I didn't watch the Academy of Country Music Awards Sunday night from Las Vegas, but I do have some reaction on the winners.
Kenny Chesney won his fourth consecutive Entertainer of the Year, but he complained that the fans, not academy members, picked the winner. Hey, Kenny - chill out. It's like the New York Giants complaining that they won the Super Bowl with too much passing from MVP Eli Manning and not enough of a contribution from their running game. Savor the victory and enjoy it!
Both Brad Paisley and Carrie Underwood repeated as Male and Female vocalist, respectively. Both were very deserving of their honors.

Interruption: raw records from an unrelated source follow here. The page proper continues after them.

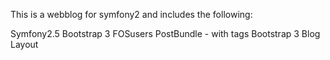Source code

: This is a webblog for symfony2 and includes the following:

Symfony2.5
Bootstrap 3
FOSusers
PostBundle - with tags
Bootstrap 3 Blog Layout
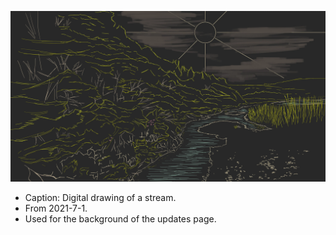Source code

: ![digital drawing of a stream](/resources/bgs/river.webp)

* Caption: Digital drawing of a stream.
* From 2021-7-1.
* Used for the background of the updates page.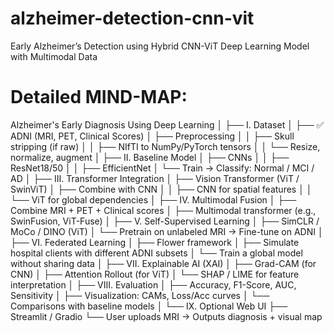 # alzheimer-detection-cnn-vit
 Early Alzheimer’s Detection using Hybrid CNN-ViT Deep Learning Model with Multimodal Data
# Detailed MIND-MAP:
Alzheimer's Early Diagnosis Using Deep Learning
│
├── I. Dataset
│   ├── ✅ ADNI (MRI, PET, Clinical Scores)
│   ├── Preprocessing
│   │   ├── Skull stripping (if raw)
│   │   ├── NIfTI to NumPy/PyTorch tensors
│   │   └── Resize, normalize, augment
│
├── II. Baseline Model
│   ├── CNNs
│   │   ├── ResNet18/50
│   │   ├── EfficientNet
│   └── Train → Classify: Normal / MCI / AD
│
├── III. Transformer Integration
│   ├── Vision Transformer (ViT / SwinViT)
│   ├── Combine with CNN
│   │   ├── CNN for spatial features
│   │   └── ViT for global dependencies
│
├── IV. Multimodal Fusion
│   ├── Combine MRI + PET + Clinical scores
│   ├── Multimodal transformer (e.g., SwinFusion, ViT-Fuse)
│
├── V. Self-Supervised Learning
│   ├── SimCLR / MoCo / DINO (ViT)
│   └── Pretrain on unlabeled MRI → Fine-tune on ADNI
│
├── VI. Federated Learning
│   ├── Flower framework
│   ├── Simulate hospital clients with different ADNI subsets
│   └── Train a global model without sharing data
│
├── VII. Explainable AI (XAI)
│   ├── Grad-CAM (for CNN)
│   ├── Attention Rollout (for ViT)
│   └── SHAP / LIME for feature interpretation
│
├── VIII. Evaluation
│   ├── Accuracy, F1-Score, AUC, Sensitivity
│   ├── Visualization: CAMs, Loss/Acc curves
│   └── Comparisons with baseline models
│
└── IX. Optional Web UI
    ├── Streamlit / Gradio
    └── User uploads MRI → Outputs diagnosis + visual map
 
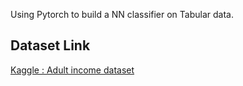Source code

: Using Pytorch to build a NN classifier on Tabular data.

## Dataset Link
[Kaggle : Adult income dataset](https://www.kaggle.com/wenruliu/adult-income-dataset)
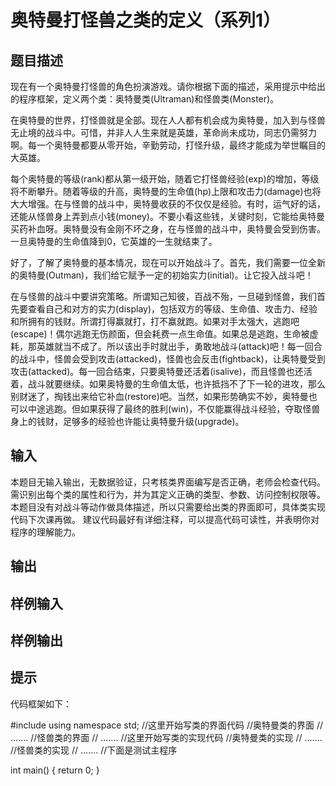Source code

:  # 奥特曼打怪兽之类的定义（系列1） ## 题目描述 现在有一个奥特曼打怪兽的角色扮演游戏。请你根据下面的描述，采用提示中给出的程序框架，定义两个类：奥特曼类(Ultraman)和怪兽类(Monster)。  在奥特曼的世界，打怪兽就是全部。现在人人都有机会成为奥特曼，加入到与怪兽无止境的战斗中。可惜，并非人人生来就是英雄，革命尚未成功，同志仍需努力啊。每一个奥特曼都要从零开始，辛勤劳动，打怪升级，最终才能成为举世瞩目的大英雄。  每个奥特曼的等级(rank)都从第一级开始，随着它打怪兽经验(exp)的增加，等级将不断攀升。随着等级的升高，奥特曼的生命值(hp)上限和攻击力(damage)也将大大增强。在与怪兽的战斗中，奥特曼收获的不仅仅是经验。有时，运气好的话，还能从怪兽身上弄到点小钱(money)。不要小看这些钱，关键时刻，它能给奥特曼买药补血呀。奥特曼没有金刚不坏之身，在与怪兽的战斗中，奥特曼会受到伤害。一旦奥特曼的生命值降到0，它英雄的一生就结束了。  好了，了解了奥特曼的基本情况，现在可以开始战斗了。首先，我们需要一位全新的奥特曼(Outman)，我们给它赋予一定的初始实力(initial)。让它投入战斗吧！  在与怪兽的战斗中要讲究策略。所谓知己知彼，百战不殆，一旦碰到怪兽，我们首先要查看自己和对方的实力(display)，包括双方的等级、生命值、攻击力、经验和所拥有的钱财。所谓打得赢就打，打不赢就跑。如果对手太强大，逃跑吧(escape)！偶尔逃跑无伤颜面，但会耗费一点生命值。如果总是逃跑，生命被虚耗，那英雄就当不成了。所以该出手时就出手，勇敢地战斗(attack)吧！每一回合的战斗中，怪兽会受到攻击(attacked)，怪兽也会反击(fightback)，让奥特曼受到攻击(attacked)。每一回合结束，只要奥特曼还活着(isalive)，而且怪兽也还活着，战斗就要继续。如果奥特曼的生命值太低，也许抵挡不了下一轮的进攻，那么别财迷了，掏钱出来给它补血(restore)吧。当然，如果形势确实不妙，奥特曼也可以中途逃跑。但如果获得了最终的胜利(win)，不仅能赢得战斗经验，夺取怪兽身上的钱财，足够多的经验也许能让奥特曼升级(upgrade)。  ## 输入 本题目无输入输出，无数据验证，只考核类界面编写是否正确，老师会检查代码。 需识别出每个类的属性和行为，并为其定义正确的类型、参数、访问控制权限等。本题目没有对战斗等动作做具体描述，所以只需要给出类的界面即可，具体类实现代码下次课再做。 建议代码最好有详细注释，可以提高代码可读性，并表明你对程序的理解能力。  ## 输出 ## 样例输入 ## 样例输出 ## 提示 代码框架如下：  #include <iostream> using namespace std; //这里开始写类的界面代码 //奥特曼类的界面 // ....... //怪兽类的界面 // ....... //这里开始写类的实现代码 //奥特曼类的实现 // ....... //怪兽类的实现 // ....... //下面是测试主程序  int main() {    return 0; } 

The ACMs began as a West Coast counterbalance to the Nashville-based CMAs, but now the two associations are largely similar. But Paisley paid homage to Buck Owens, one of his musical heroes and the ACM's first male vocalist of the year.
Miranda Lambert won album of the year for Crazy Ex-Girlfriend. Ironic, considering her debut, "Kerosene", was probably better than her sophomore effort.
And Jack Ingram won best new male vocalist. Ingram, like Pat Green, was a long-time Texas Music act who found mainstream success in Nashville. What, if anything, does this mean for Texas Music? Is it a good thing for the scene's visibility or does it mean that more acts will attempt to cross over. Let me know your thoughts
Texas and Nashville have always had an interesting love-hate relationship. I tried to explain it to my cousin, who is unfamiliar with the genre. It's not serious like the East Coast-West Coast rap feud. More of a contrast of styles between grassroots, creative music versus slick, often over-produced music. The Texas Music scene is aimed at young people and college students. Nashville? The target audience seems to be soccer moms and the favorite genre played in offices located in cities or towns with populations of less than 50,000.
I've said it before on this blog that I enjoy both genres and would like to see them flourish. Texas Music, in the words of singer/songwriter Houston Marchman, can't become a farm system to Nashville. It needs to maintain its own identity, even as it branches out to parts of the southwest and southeast.
And Nashville needs to find that delicate balance of tradition and material that will draw in new listeners. The two conflicting genres need to come together sometimes, yet maintain their distinct identities.
That would be my perfect world of country music.